Since only the words are wanted, reproduce every entry exactly and leave the images behind.

START Data for this exercise

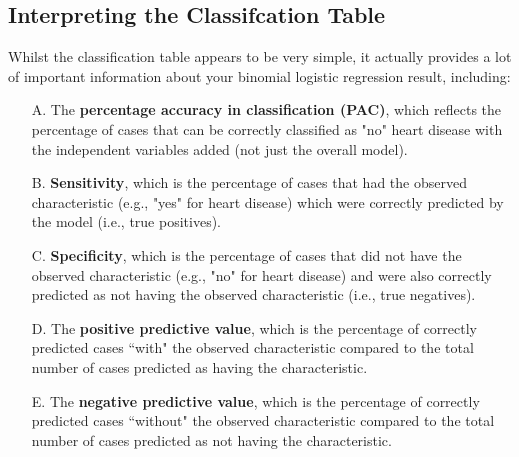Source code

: \documentclass[a4paper,12pt]{article}
\begin{document}
\subsection*{Interpreting the Classifcation Table}
Whilst the classification table appears to be very simple, it actually provides a lot of important information about your binomial logistic regression result, including:


\begin{itemize}
	\item[A.] The \textbf{percentage accuracy in classification (PAC)}, which reflects the percentage of cases that can be correctly classified as "no" heart disease with the independent variables added (not just the overall model).
	\item[B.] \textbf{Sensitivity}, which is the percentage of cases that had the observed characteristic (e.g., "yes" for heart disease) which were correctly predicted by the model (i.e., true positives).
	\item[C.] \textbf{Specificity}, which is the percentage of cases that did not have the observed characteristic (e.g., "no" for heart disease) and were also correctly predicted as not having the observed characteristic (i.e., true negatives).
	\item[D.] The \textbf{positive predictive value}, which is the percentage of correctly predicted cases ``with" the observed characteristic compared to the total number of cases predicted as having the characteristic.
	\item[E.] The \textbf{negative predictive value}, which is the percentage of correctly predicted cases ``without" the observed characteristic compared to the total number of cases predicted as not having the characteristic.
\end{itemize}

\newpage


	
\end{document}
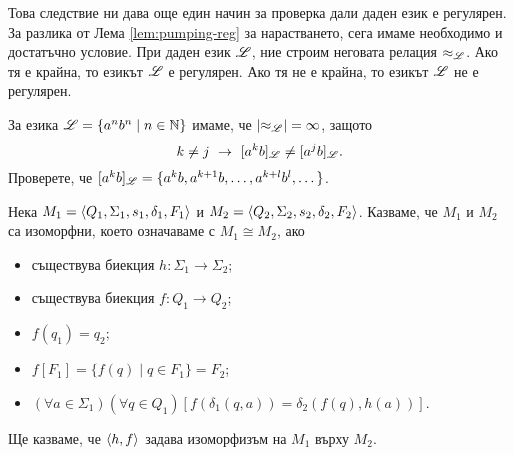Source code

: Това следствие ни дава още един начин за проверка дали даден език е регулярен.
За разлика от Лема \ref{lem:pumping-reg} за нарастването, сега имаме
необходимо и достатъчно условие.
При даден език $\mathscr{L}$, ние строим неговата релация $\approx_{\mathscr{L}}$.
Ако тя е крайна, то езикът $\mathscr{L}$ е регулярен.
Ако тя не е крайна, то езикът $\mathscr{L}$ не е регулярен.

\begin{example}
  За езика $\mathscr{L} = \{a^nb^n\mid n \in \mathbb{N}\}$ имаме, че $\vert{\approx_{\mathscr{L}}}\vert = \infty$,
  защото \[k \neq j\ \rightarrow\ [a^kb]_\Ls \neq [a^jb]_\Ls.\]
  Проверете, че $[a^kb]_{\mathscr{L}} = \{a^kb,a^{k+1}b,\dots,a^{k+l}b^l,\dots\}$.
\end{example}

\begin{dfn}
  Нека $M_1 = \langle{Q_1,\Sigma_1,s_1,\delta_1,F_1}\rangle$ и $M_2 = \langle{Q_2,\Sigma_2,s_2,\delta_2,F_2}\rangle$.
  Казваме, че $M_1$ и $M_2$ са изоморфни, което означаваме с $M_1 \cong M_2$, ако
  \begin{itemize}
  \item
    съществува биекция $h:\Sigma_1 \to \Sigma_2$;
  \item
    съществува биекция $f: Q_1\to Q_2$;
  \item
    $f(q_1) = q_2$;
  \item
    $f[F_1] = \{f(q)\mid q\in F_1\} = F_2$;
  \item
    $(\forall a\in\Sigma_1)(\forall q\in Q_1)[f(\delta_1(q,a)) = \delta_2(f(q),h(a))]$.
  \end{itemize}
  Ще казваме, че $\langle{h,f}\rangle$ задава изоморфизъм на $M_1$ върху $M_2$.
\end{dfn}

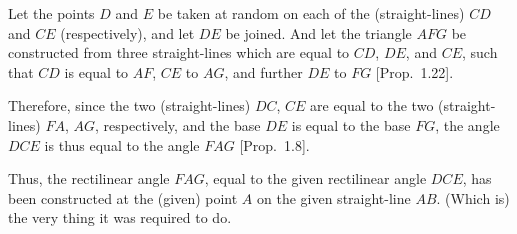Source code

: \begin{Parallel}{}{}
{\epsfysize=2.2in
\centerline{}

Let the points $D$ and $E$ be taken at random on each
of the (straight-lines) $CD$ and $CE$ (respectively), and let $DE$ be joined.
And let the triangle $AFG$ be constructed from three straight-lines
which are equal to $CD$, $DE$, and $CE$, such that $CD$ is equal to $AF$,
$CE$ to $AG$, and further $DE$ to $FG$ [Prop.~1.22].

Therefore, since the two (straight-lines) $DC$, $CE$ are equal to the
two (straight-lines) $FA$, $AG$, respectively, and the base $DE$ is equal to
the base $FG$, the angle $DCE$ is thus equal to the angle $FAG$ [Prop.~1.8].

Thus, the rectilinear angle $FAG$,  equal to the  given
rectilinear angle $DCE$, has been constructed at the (given) point $A$ on the given straight-line $AB$.
(Which is) the very thing it was required to do.}
\end{Parallel}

END Data for this exercise

* Result of this task
Source code

: \documentclass[a4paper,12pt]{article}
\begin{document}
\subsection*{Interpreting the Classifcation Table}
Whilst the classification table appears to be very simple, it actually provides a lot of important information about your binomial logistic regression result, including:


\begin{itemize}
	\item[A.] The \textbf{percentage accuracy in classification (PAC)}, which reflects the percentage of cases that can be correctly classified as "no" heart disease with the independent variables added (not just the overall model).
	\item[B.] \textbf{Sensitivity}, which is the percentage of cases that had the observed characteristic (e.g., "yes" for heart disease) which were correctly predicted by the model (i.e., true positives).
	\item[C.] \textbf{Specificity}, which is the percentage of cases that did not have the observed characteristic (e.g., "no" for heart disease) and were also correctly predicted as not having the observed characteristic (i.e., true negatives).
	\item[D.] The \textbf{positive predictive value}, which is the percentage of correctly predicted cases ``with" the observed characteristic compared to the total number of cases predicted as having the characteristic.
	\item[E.] The \textbf{negative predictive value}, which is the percentage of correctly predicted cases ``without" the observed characteristic compared to the total number of cases predicted as not having the characteristic.
\end{itemize}

\newpage


	
\end{document}
Source code

: Това следствие ни дава още един начин за проверка дали даден език е регулярен.
За разлика от Лема \ref{lem:pumping-reg} за нарастването, сега имаме
необходимо и достатъчно условие.
При даден език $\mathscr{L}$, ние строим неговата релация $\approx_{\mathscr{L}}$.
Ако тя е крайна, то езикът $\mathscr{L}$ е регулярен.
Ако тя не е крайна, то езикът $\mathscr{L}$ не е регулярен.

\begin{example}
  За езика $\mathscr{L} = \{a^nb^n\mid n \in \mathbb{N}\}$ имаме, че $\vert{\approx_{\mathscr{L}}}\vert = \infty$,
  защото \[k \neq j\ \rightarrow\ [a^kb]_\Ls \neq [a^jb]_\Ls.\]
  Проверете, че $[a^kb]_{\mathscr{L}} = \{a^kb,a^{k+1}b,\dots,a^{k+l}b^l,\dots\}$.
\end{example}

\begin{dfn}
  Нека $M_1 = \langle{Q_1,\Sigma_1,s_1,\delta_1,F_1}\rangle$ и $M_2 = \langle{Q_2,\Sigma_2,s_2,\delta_2,F_2}\rangle$.
  Казваме, че $M_1$ и $M_2$ са изоморфни, което означаваме с $M_1 \cong M_2$, ако
  \begin{itemize}
  \item
    съществува биекция $h:\Sigma_1 \to \Sigma_2$;
  \item
    съществува биекция $f: Q_1\to Q_2$;
  \item
    $f(q_1) = q_2$;
  \item
    $f[F_1] = \{f(q)\mid q\in F_1\} = F_2$;
  \item
    $(\forall a\in\Sigma_1)(\forall q\in Q_1)[f(\delta_1(q,a)) = \delta_2(f(q),h(a))]$.
  \end{itemize}
  Ще казваме, че $\langle{h,f}\rangle$ задава изоморфизъм на $M_1$ върху $M_2$.
\end{dfn}

Source code

: \begin{Parallel}{}{}
{\epsfysize=2.2in
\centerline{}

Let the points $D$ and $E$ be taken at random on each
of the (straight-lines) $CD$ and $CE$ (respectively), and let $DE$ be joined.
And let the triangle $AFG$ be constructed from three straight-lines
which are equal to $CD$, $DE$, and $CE$, such that $CD$ is equal to $AF$,
$CE$ to $AG$, and further $DE$ to $FG$ [Prop.~1.22].

Therefore, since the two (straight-lines) $DC$, $CE$ are equal to the
two (straight-lines) $FA$, $AG$, respectively, and the base $DE$ is equal to
the base $FG$, the angle $DCE$ is thus equal to the angle $FAG$ [Prop.~1.8].

Thus, the rectilinear angle $FAG$,  equal to the  given
rectilinear angle $DCE$, has been constructed at the (given) point $A$ on the given straight-line $AB$.
(Which is) the very thing it was required to do.}
\end{Parallel}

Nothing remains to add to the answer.